# Individual Feature Determination

## Preparation

### Import

In [1]:
import pandas as pd
import numpy as np
from google.colab import drive
drive.mount('/content/drive')

Drive already mounted at /content/drive; to attempt to forcibly remount, call drive.mount("/content/drive", force_remount=True).


## Function Definition

### Add Ratio given a column

In [3]:
def add_ratio_to_column(df, id_col, group_col, column, start_row):
  
    # Calculate the sum of spoken_time for each group
    group_sum = df.groupby(group_col)[column].transform('sum')

    # Calculate the spoken_time ratio
    ratio_column = column + "_ratio"
    column_index = df.columns.get_loc(column)

    # Insert the ratio_column next to the column received as a parameter
    df.insert(column_index + 1, ratio_column, np.nan)

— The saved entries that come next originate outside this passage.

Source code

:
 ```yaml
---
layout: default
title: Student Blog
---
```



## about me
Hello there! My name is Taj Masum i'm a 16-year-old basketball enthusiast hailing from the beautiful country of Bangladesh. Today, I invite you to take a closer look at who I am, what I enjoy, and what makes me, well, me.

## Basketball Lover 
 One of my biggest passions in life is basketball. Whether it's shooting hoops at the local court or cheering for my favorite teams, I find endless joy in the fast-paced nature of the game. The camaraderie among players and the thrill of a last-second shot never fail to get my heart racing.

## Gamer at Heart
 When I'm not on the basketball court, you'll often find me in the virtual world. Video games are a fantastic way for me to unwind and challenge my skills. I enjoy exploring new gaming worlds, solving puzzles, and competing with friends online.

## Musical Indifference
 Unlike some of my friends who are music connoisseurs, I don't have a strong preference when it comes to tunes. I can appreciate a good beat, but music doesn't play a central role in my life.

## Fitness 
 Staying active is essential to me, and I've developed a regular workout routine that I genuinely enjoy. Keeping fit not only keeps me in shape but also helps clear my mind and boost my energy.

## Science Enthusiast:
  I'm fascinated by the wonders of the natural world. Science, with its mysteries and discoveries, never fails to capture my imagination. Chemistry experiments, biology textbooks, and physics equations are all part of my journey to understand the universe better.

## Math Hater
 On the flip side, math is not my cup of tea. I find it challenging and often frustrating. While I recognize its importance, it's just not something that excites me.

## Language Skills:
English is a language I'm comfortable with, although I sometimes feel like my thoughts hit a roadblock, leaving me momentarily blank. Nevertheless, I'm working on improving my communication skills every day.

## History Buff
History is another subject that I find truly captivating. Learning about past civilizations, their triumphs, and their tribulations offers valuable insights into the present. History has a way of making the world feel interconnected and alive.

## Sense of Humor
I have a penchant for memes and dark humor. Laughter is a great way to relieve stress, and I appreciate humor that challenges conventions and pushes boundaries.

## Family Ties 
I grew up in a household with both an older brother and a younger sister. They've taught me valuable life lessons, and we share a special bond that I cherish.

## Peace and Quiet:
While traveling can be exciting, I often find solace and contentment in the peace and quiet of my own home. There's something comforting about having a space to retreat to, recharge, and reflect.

    # Assign predefined values for the first three rows before start_row
    df.loc[start_row - 3:start_row - 1, ratio_column] = [df[column].iloc[start_row - 3],
                                                         "ratio of " + str(df[column].iloc[start_row - 2]),
                                                         "add_ratio_to_column()"]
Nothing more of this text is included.